* _Task details_:
Determine which lines of the records include the word "target", and copy them.

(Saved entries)

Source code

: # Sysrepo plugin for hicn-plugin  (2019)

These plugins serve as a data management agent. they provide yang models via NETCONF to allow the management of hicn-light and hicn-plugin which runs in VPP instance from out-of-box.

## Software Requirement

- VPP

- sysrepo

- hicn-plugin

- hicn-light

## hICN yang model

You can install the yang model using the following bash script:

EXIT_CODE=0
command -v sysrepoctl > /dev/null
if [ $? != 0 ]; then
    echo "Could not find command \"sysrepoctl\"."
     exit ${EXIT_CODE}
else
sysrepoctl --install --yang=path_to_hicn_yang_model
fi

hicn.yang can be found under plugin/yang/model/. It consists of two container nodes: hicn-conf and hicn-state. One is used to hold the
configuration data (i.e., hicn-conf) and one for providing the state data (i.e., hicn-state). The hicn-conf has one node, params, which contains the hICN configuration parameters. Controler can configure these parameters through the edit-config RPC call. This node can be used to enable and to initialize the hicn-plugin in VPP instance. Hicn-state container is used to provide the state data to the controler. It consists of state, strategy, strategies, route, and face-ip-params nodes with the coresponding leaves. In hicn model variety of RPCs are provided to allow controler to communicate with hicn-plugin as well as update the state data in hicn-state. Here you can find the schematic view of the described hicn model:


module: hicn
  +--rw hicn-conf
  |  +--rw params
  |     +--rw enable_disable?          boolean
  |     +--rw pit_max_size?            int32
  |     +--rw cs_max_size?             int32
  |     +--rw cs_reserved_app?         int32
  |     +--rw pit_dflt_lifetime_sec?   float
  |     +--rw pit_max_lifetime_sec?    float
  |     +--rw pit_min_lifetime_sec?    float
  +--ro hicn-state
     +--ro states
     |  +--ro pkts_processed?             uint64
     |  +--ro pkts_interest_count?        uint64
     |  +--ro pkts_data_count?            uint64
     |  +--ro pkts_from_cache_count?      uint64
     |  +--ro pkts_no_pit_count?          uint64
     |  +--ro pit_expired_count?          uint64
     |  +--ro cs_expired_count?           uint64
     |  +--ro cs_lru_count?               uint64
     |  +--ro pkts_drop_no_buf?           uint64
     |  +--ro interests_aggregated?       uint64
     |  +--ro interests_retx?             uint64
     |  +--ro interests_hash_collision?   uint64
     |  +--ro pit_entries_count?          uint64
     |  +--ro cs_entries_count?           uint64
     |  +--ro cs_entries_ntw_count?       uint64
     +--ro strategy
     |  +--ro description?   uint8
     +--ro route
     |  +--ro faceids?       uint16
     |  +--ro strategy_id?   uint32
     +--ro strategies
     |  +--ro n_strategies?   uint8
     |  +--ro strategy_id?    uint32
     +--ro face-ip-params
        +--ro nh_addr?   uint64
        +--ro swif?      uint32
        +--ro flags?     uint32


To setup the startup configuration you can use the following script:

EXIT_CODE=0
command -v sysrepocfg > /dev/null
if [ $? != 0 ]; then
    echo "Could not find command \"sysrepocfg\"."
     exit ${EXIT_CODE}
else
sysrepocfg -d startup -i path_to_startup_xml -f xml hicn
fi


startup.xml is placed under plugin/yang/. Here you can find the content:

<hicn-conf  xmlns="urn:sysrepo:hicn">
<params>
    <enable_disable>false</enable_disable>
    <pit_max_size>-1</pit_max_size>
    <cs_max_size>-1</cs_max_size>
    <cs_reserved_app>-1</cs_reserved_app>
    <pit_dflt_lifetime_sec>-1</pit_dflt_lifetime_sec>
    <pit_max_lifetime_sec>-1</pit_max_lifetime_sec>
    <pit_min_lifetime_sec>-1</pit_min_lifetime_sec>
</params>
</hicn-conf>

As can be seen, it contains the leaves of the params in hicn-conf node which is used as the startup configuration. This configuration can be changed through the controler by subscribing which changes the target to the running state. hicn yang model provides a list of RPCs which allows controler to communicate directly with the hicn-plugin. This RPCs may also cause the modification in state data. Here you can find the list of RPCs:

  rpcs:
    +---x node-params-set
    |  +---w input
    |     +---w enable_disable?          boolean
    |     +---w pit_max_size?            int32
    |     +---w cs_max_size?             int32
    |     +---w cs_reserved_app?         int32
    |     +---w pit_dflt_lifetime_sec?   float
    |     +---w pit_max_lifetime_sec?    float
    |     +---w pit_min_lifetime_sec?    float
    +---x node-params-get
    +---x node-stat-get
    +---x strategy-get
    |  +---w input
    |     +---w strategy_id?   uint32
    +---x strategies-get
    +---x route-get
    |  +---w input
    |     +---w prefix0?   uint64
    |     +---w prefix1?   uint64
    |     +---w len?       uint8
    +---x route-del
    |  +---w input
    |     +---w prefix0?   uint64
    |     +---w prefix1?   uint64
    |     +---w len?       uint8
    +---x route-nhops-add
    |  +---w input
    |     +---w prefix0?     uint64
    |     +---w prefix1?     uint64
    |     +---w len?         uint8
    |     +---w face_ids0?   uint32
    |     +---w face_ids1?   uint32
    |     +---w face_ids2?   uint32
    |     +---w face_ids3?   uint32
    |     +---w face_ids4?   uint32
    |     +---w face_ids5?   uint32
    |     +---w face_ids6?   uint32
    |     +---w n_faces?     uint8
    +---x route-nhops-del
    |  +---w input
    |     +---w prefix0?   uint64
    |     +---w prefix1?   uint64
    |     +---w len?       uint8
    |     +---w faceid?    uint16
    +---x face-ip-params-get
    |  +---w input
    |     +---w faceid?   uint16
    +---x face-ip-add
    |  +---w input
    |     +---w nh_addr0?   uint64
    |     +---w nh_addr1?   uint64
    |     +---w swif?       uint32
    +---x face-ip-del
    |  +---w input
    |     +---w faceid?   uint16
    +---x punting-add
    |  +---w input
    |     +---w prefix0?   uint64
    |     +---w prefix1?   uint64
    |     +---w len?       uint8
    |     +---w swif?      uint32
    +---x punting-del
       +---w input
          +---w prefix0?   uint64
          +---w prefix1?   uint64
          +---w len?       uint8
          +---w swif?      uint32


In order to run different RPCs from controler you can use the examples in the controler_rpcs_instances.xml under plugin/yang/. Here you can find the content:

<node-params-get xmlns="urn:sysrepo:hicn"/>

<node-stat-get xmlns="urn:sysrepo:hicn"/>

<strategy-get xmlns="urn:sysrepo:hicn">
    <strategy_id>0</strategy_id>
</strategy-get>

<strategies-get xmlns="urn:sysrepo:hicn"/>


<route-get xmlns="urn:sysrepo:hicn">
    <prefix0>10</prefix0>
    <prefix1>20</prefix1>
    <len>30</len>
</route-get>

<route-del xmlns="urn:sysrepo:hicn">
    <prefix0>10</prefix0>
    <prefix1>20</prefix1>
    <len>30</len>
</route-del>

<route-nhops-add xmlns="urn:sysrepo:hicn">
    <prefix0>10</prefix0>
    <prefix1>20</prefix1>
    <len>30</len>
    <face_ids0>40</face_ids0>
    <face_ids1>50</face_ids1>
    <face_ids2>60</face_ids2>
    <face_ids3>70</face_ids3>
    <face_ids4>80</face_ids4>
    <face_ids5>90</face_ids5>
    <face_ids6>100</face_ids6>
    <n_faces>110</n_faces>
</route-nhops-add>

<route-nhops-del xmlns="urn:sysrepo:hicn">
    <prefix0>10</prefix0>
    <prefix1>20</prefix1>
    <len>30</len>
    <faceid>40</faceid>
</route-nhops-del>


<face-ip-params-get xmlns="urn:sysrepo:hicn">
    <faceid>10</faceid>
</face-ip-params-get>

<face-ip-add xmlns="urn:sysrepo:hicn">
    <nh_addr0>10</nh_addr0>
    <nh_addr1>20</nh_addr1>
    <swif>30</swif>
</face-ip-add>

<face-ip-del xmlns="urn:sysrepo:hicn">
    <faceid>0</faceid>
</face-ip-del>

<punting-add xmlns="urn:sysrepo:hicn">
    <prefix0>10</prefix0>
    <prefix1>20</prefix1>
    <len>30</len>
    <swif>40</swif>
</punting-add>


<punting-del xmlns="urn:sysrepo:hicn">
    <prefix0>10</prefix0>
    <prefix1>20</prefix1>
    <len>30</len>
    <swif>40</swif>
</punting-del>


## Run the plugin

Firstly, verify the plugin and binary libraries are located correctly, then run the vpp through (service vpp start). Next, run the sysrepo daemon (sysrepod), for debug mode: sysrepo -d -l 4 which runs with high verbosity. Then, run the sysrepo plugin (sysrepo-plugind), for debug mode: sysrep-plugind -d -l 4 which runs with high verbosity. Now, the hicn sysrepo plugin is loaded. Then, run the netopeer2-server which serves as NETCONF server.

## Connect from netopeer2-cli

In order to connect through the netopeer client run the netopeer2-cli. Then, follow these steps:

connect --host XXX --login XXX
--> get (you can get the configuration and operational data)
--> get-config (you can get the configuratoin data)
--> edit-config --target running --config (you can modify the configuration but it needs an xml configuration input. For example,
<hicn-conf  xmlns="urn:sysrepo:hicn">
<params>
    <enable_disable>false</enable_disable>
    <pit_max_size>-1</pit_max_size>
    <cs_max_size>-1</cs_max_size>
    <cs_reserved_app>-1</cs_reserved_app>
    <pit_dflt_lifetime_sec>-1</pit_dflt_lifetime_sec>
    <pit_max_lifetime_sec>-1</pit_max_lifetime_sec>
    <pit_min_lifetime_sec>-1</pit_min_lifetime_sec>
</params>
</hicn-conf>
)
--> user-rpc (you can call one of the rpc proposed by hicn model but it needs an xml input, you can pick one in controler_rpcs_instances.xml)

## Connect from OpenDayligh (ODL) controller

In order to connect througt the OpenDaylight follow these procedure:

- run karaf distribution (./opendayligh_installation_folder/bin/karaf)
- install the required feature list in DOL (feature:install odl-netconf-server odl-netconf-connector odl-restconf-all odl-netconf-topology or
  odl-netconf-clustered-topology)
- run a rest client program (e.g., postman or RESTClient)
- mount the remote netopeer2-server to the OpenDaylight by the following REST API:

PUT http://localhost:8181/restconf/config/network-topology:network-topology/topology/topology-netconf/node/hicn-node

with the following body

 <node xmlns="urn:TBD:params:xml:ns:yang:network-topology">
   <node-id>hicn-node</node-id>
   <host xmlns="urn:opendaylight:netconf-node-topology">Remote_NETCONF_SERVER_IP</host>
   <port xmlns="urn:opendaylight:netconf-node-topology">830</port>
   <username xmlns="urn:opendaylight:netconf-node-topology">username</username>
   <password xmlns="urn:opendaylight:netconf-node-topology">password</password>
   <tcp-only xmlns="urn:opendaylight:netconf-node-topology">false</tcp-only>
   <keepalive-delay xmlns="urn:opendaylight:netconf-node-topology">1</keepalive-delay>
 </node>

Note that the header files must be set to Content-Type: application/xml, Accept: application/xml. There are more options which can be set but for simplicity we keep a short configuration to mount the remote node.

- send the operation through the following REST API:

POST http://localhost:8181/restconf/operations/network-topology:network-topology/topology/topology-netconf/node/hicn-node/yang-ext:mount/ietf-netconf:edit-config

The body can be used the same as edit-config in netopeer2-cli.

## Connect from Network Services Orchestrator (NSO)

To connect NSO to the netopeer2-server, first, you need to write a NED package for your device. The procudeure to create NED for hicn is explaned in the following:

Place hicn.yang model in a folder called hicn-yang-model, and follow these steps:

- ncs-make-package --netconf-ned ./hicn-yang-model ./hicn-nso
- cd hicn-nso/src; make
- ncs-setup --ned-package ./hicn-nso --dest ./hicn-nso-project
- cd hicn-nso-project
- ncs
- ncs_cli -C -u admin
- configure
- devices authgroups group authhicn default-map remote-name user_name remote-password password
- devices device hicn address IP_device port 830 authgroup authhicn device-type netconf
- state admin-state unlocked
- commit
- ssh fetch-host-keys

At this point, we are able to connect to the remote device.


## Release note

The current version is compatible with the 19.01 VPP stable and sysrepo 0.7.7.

* _Exercise answer_:
As can be seen, it contains the leaves of the params in hicn-conf node which is used as the startup configuration. This configuration can be changed through the controler by subscribing which changes the target to the running state. hicn yang model provides a list of RPCs which allows controler to communicate directly with the hicn-plugin. This RPCs may also cause the modification in state data. Here you can find the list of RPCs:
--> edit-config --target running --config (you can modify the configuration but it needs an xml configuration input. For example,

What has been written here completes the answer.